Using this SourceModule definition:
kernel_mod = SourceModule("""
#include <cublas_v2.h>
__global__ void deviceReduceCublas(double *in, double *out, int N) {
cublasHandle_t cnpHandle;
cublasStatus_t status = cublasCreate(&cnpHandle);
status = cublasDasum(cnpHandle, N, in, 1, out);
cublasDestroy(cnpHandle);
}
""",
options=['-lcublas', '-lcublas_device', '-lcudadevrt'],
include_dirs=['/opt/cuda/include', '/opt/cuda/lib64'])
I get the error:
Traceback (most recent call last):
File "chaotic_neural.py", line 129, in <module>
include_dirs=['/opt/cuda/include', '/opt/cuda/lib64'])
File "/usr/lib/python3.6/site-packages/pycuda/compiler.py", line 265, in __init__
arch, code, cache_dir, include_dirs)
File "/usr/lib/python3.6/site-packages/pycuda/compiler.py", line 255, in compile
return compile_plain(source, options, keep, nvcc, cache_dir, target)
File "/usr/lib/python3.6/site-packages/pycuda/compiler.py", line 137, in compile_plain
stderr=stderr.decode("utf-8", "replace"))
pycuda.driver.CompileError: nvcc compilation of /tmp/tmp9po2la3f/kernel.cu failed
[command: nvcc --cubin -lcublas -lcublas_device -lcudadevrt -arch sm_50 -I/opt/cuda/include -I/opt/cuda/lib64 -I/usr/lib/python3.6/site-packages/pycuda/cuda kernel.cu]
[stderr:
ptxas fatal : Unresolved extern function 'cublasCreate_v2'
]
Any ideas how to get that working?
There were 2 problems with the above: 1) no linking to cublas was done; adding -dlink fixes that. 2) after doing that, a lot of conflicting declaration of C function errors popped up, which are fixed by moving the include declarations outside of the extern "C" block and writing it yourself:
kernel_mod = SourceModule("""
#include "cublas_v2.h"
extern "C" {
__global__ void deviceReduceCublas(double *in, double *out, int N) {
cublasHandle_t cnpHandle;
cublasStatus_t status = cublasCreate(&cnpHandle);
status = cublasDasum(cnpHandle, N, in, 1, out);
cublasDestroy(cnpHandle);
}
}
""",
options=['-lcublas', '-lcublas_device', '-lcudadevrt','-dlink'], no_xtern_c=True)

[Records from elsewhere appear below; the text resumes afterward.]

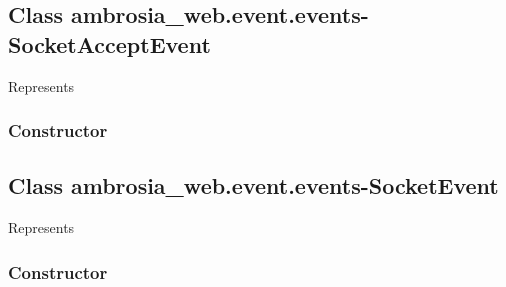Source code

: \documentclass[letterpaper,10pt,english]{sphinxmanual}
\begin{document}
\subsection{Class ambrosia\_web.event.events-SocketAcceptEvent}
\label{ambrosia_web.event.events-SocketAcceptEvent::doc}\label{ambrosia_web.event.events-SocketAcceptEvent:class-ambrosia-web-event-events-socketacceptevent}
Represents {\hyperref[ambrosia_plugins.lkm:ambrosia_plugins.lkm.events.SocketAcceptEvent]{}}


\subsubsection{Constructor}
\label{ambrosia_web.event.events-SocketAcceptEvent:constructor}

\begin{fulllineitems}
\label{ambrosia_web.event.events-SocketAcceptEvent:ambrosia_web.event.events-SocketAcceptEvent}
\end{fulllineitems}



\subsection{Class ambrosia\_web.event.events-SocketEvent}
\label{ambrosia_web.event.events-SocketEvent:class-ambrosia-web-event-events-socketevent}\label{ambrosia_web.event.events-SocketEvent::doc}
Represents {\hyperref[ambrosia_plugins.lkm:ambrosia_plugins.lkm.events.SocketEvent]{}}


\subsubsection{Constructor}
\label{ambrosia_web.event.events-SocketEvent:constructor}

\begin{fulllineitems}
\label{ambrosia_web.event.events-SocketEvent:ambrosia_web.event.events-SocketEvent}
\end{fulllineitems}
\end{document}

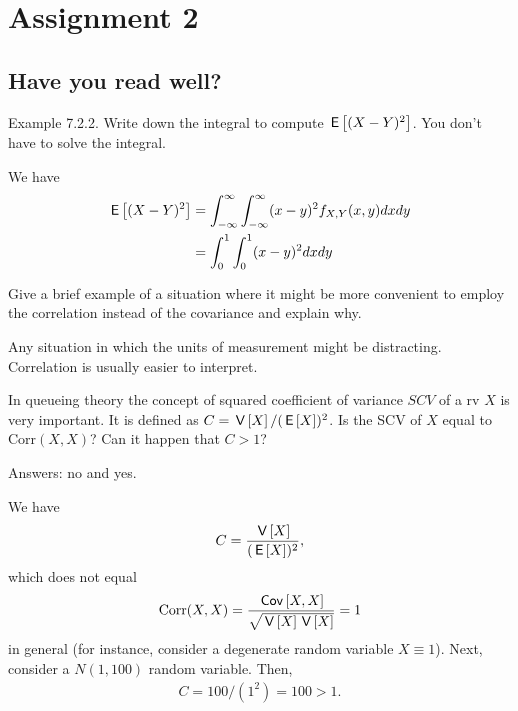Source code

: \documentclass[assignments]{subfiles}
\begin{document}
\setcounter{section}{1}
\section{Assignment 2}


\subsection{Have you read well?}


\begin{exercise}
Example 7.2.2. Write down the integral to compute $\,\mathsf{E}\left[(X-Y)^{2}\right]$. You don't have to solve the integral.
\begin{solution}
We have
\begin{align}
    \,\mathsf{E}\left[(X-Y)^2\right] &= \int_{-\infty}^\infty \int_{-\infty}^\infty (x - y)^2 f_{X,Y}(x,y) dx dy \\
    &=\int_0^1 \int_0^1 (x - y)^2 dx dy
\end{align}
\end{solution}
\end{exercise}

\begin{exercise}
Give a brief example of a situation where it might be more convenient to employ the correlation instead of the covariance and explain why.
\begin{solution}
Any situation in which the units of measurement might be distracting. Correlation is usually easier to interpret.
\end{solution}
\end{exercise}

\begin{exercise}
In queueing theory  the concept of squared coefficient of variance $SCV$ of a rv $X$ is very important. It is defined as $C = \,\mathsf{V}\left[X\right]/(\,\mathsf{E}\left[X\right])^{2}$. Is the SCV of $X$ equal to $\text{Corr}(X,X)$? Can it happen that $C>1$?
\begin{solution}
Answers: no and yes.

We have
\begin{align}
    C = \frac{\,\mathsf{V}\left[X\right]}{(\,\mathsf{E}\left[X\right])^2},
\end{align}
which does not equal
\begin{align}
    \text{Corr}(X,X) = \frac{\,\mathsf{Cov}\left[X,X\right]}{\sqrt{\,\mathsf{V}\left[X\right]\,\mathsf{V}\left[X\right]}} = 1
\end{align}
in general (for instance, consider a degenerate random variable $X \equiv 1$). Next, consider a $N(1,100)$ random variable. Then,
\begin{align}
    C = 100/(1^2) = 100 > 1.
\end{align}
\end{solution}
\end{exercise}
\end{document}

However, now a new problem appeared; is this related to name mangling?
% optirun python chaotic_neural.py
Traceback (most recent call last):
File "chaotic_neural.py", line 130, in <module>
options=['-lcublas', '-lcublas_device', '-lcudadevrt', '-dlink'], no_extern_c=True, keep=True)
File "/usr/lib/python3.6/site-packages/pycuda/compiler.py", line 268, in __init__
self.module = module_from_buffer(cubin)
pycuda._driver.LogicError: cuModuleLoadDataEx failed: named symbol not found -
It further turns out that one can compile the above kernel into cubin file by hand using nvcc and then load the module into pycuda. I wonder why it can't do that by itself?
The following works nicely:
cuda_mod = cuda.module_from_file("kernel2.cubin")
reduce_fun = cuda_mod.get_function("deviceReduceCublas")